=== Begin Enclosure ===

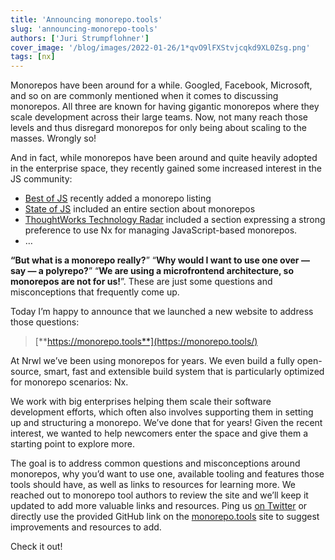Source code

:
 ```yaml
---
title: 'Announcing monorepo.tools'
slug: 'announcing-monorepo-tools'
authors: ['Juri Strumpflohner']
cover_image: '/blog/images/2022-01-26/1*qvO9lFXStvjcqkd9XL0Zsg.png'
tags: [nx]
---
```


Monorepos have been around for a while. Googled, Facebook, Microsoft, and so on are commonly mentioned when it comes to discussing monorepos. All three are known for having gigantic monorepos where they scale development across their large teams. Now, not many reach those levels and thus disregard monorepos for only being about scaling to the masses. Wrongly so!

And in fact, while monorepos have been around and quite heavily adopted in the enterprise space, they recently gained some increased interest in the JS community:

- [Best of JS](https://bestofjs.org/projects?tags=monorepo) recently added a monorepo listing
- [State of JS](https://stateofjs.com/) included an entire section about monorepos
- [ThoughtWorks Technology Radar](https://www.thoughtworks.com/radar/tools/nx) included a section expressing a strong preference to use Nx for managing JavaScript-based monorepos.
- …

**“But what is a monorepo really?**” “**Why would I want to use one over — say — a polyrepo?**” “**We are using a microfrontend architecture, so monorepos are not for us!**”. These are just some questions and misconceptions that frequently come up.

Today I’m happy to announce that we launched a new website to address those questions:

> [**https://monorepo.tools**](https://monorepo.tools/)

At Nrwl we’ve been using monorepos for years. We even build a fully open-source, smart, fast and extensible build system that is particularly optimized for monorepo scenarios: Nx.

We work with big enterprises helping them scale their software development efforts, which often also involves supporting them in setting up and structuring a monorepo. We’ve done that for years! Given the recent interest, we wanted to help newcomers enter the space and give them a starting point to explore more.

The goal is to address common questions and misconceptions around monorepos, why you’d want to use one, available tooling and features those tools should have, as well as links to resources for learning more. We reached out to monorepo tool authors to review the site and we’ll keep it updated to add more valuable links and resources. Ping us [on Twitter](https://twitter.com/nxdevtools) or directly use the provided GitHub link on the [monorepo.tools](https://monorepo.tools/) site to suggest improvements and resources to add.

Check it out!
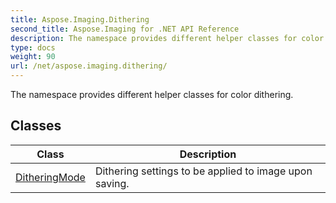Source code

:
 ```yaml
---
title: Aspose.Imaging.Dithering
second_title: Aspose.Imaging for .NET API Reference
description: The namespace provides different helper classes for color dithering
type: docs
weight: 90
url: /net/aspose.imaging.dithering/
---
```

The namespace provides different helper classes for color dithering.

## Classes

| Class | Description |
| --- | --- |
| [DitheringMode](./ditheringmode/) | Dithering settings to be applied to image upon saving. |



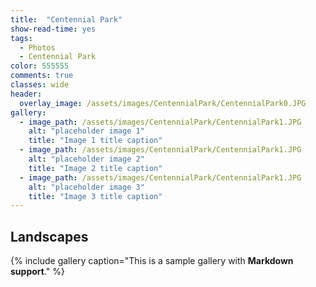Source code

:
 ```yaml
---
title:  "Centennial Park"
show-read-time: yes
tags:
  - Photos
  - Centennial Park
color: 555555
comments: true
classes: wide
header:
  overlay_image: /assets/images/CentennialPark/CentennialPark0.JPG
gallery:
  - image_path: /assets/images/CentennialPark/CentennialPark1.JPG
    alt: "placeholder image 1"
    title: "Image 1 title caption"
  - image_path: /assets/images/CentennialPark/CentennialPark1.JPG
    alt: "placeholder image 2"
    title: "Image 2 title caption"
  - image_path: /assets/images/CentennialPark/CentennialPark1.JPG
    alt: "placeholder image 3"
    title: "Image 3 title caption"
---
```


## Landscapes


{% include gallery caption="This is a sample gallery with **Markdown support**." %}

=== End Enclosure ===

#### TASK ITEM
If a record above holds a picture, leave the picture out and write out everything else exactly.

#### WRITTEN RESPONSE
Source code

:
 ```yaml
---
title: 'Announcing monorepo.tools'
slug: 'announcing-monorepo-tools'
authors: ['Juri Strumpflohner']
cover_image: '/blog/images/2022-01-26/1*qvO9lFXStvjcqkd9XL0Zsg.png'
tags: [nx]
---
```


Monorepos have been around for a while. Googled, Facebook, Microsoft, and so on are commonly mentioned when it comes to discussing monorepos. All three are known for having gigantic monorepos where they scale development across their large teams. Now, not many reach those levels and thus disregard monorepos for only being about scaling to the masses. Wrongly so!

And in fact, while monorepos have been around and quite heavily adopted in the enterprise space, they recently gained some increased interest in the JS community:

- [Best of JS](https://bestofjs.org/projects?tags=monorepo) recently added a monorepo listing
- [State of JS](https://stateofjs.com/) included an entire section about monorepos
- [ThoughtWorks Technology Radar](https://www.thoughtworks.com/radar/tools/nx) included a section expressing a strong preference to use Nx for managing JavaScript-based monorepos.
- …

**“But what is a monorepo really?**” “**Why would I want to use one over — say — a polyrepo?**” “**We are using a microfrontend architecture, so monorepos are not for us!**”. These are just some questions and misconceptions that frequently come up.

Today I’m happy to announce that we launched a new website to address those questions:

> [**https://monorepo.tools**](https://monorepo.tools/)

At Nrwl we’ve been using monorepos for years. We even build a fully open-source, smart, fast and extensible build system that is particularly optimized for monorepo scenarios: Nx.

We work with big enterprises helping them scale their software development efforts, which often also involves supporting them in setting up and structuring a monorepo. We’ve done that for years! Given the recent interest, we wanted to help newcomers enter the space and give them a starting point to explore more.

The goal is to address common questions and misconceptions around monorepos, why you’d want to use one, available tooling and features those tools should have, as well as links to resources for learning more. We reached out to monorepo tool authors to review the site and we’ll keep it updated to add more valuable links and resources. Ping us [on Twitter](https://twitter.com/nxdevtools) or directly use the provided GitHub link on the [monorepo.tools](https://monorepo.tools/) site to suggest improvements and resources to add.

Check it out!
Source code

:
 ```yaml
---
title: Aspose.Imaging.Dithering
second_title: Aspose.Imaging for .NET API Reference
description: The namespace provides different helper classes for color dithering
type: docs
weight: 90
url: /net/aspose.imaging.dithering/
---
```

The namespace provides different helper classes for color dithering.

## Classes

| Class | Description |
| --- | --- |
| [DitheringMode](./ditheringmode/) | Dithering settings to be applied to image upon saving. |



Source code

:
 ```yaml
---
title:  "Centennial Park"
show-read-time: yes
tags:
  - Photos
  - Centennial Park
color: 555555
comments: true
classes: wide
header:
  overlay_image: /assets/images/CentennialPark/CentennialPark0.JPG
gallery:
  - image_path: /assets/images/CentennialPark/CentennialPark1.JPG
    alt: "placeholder image 1"
    title: "Image 1 title caption"
  - image_path: /assets/images/CentennialPark/CentennialPark1.JPG
    alt: "placeholder image 2"
    title: "Image 2 title caption"
  - image_path: /assets/images/CentennialPark/CentennialPark1.JPG
    alt: "placeholder image 3"
    title: "Image 3 title caption"
---
```


## Landscapes


{% include gallery caption="This is a sample gallery with **Markdown support**." %}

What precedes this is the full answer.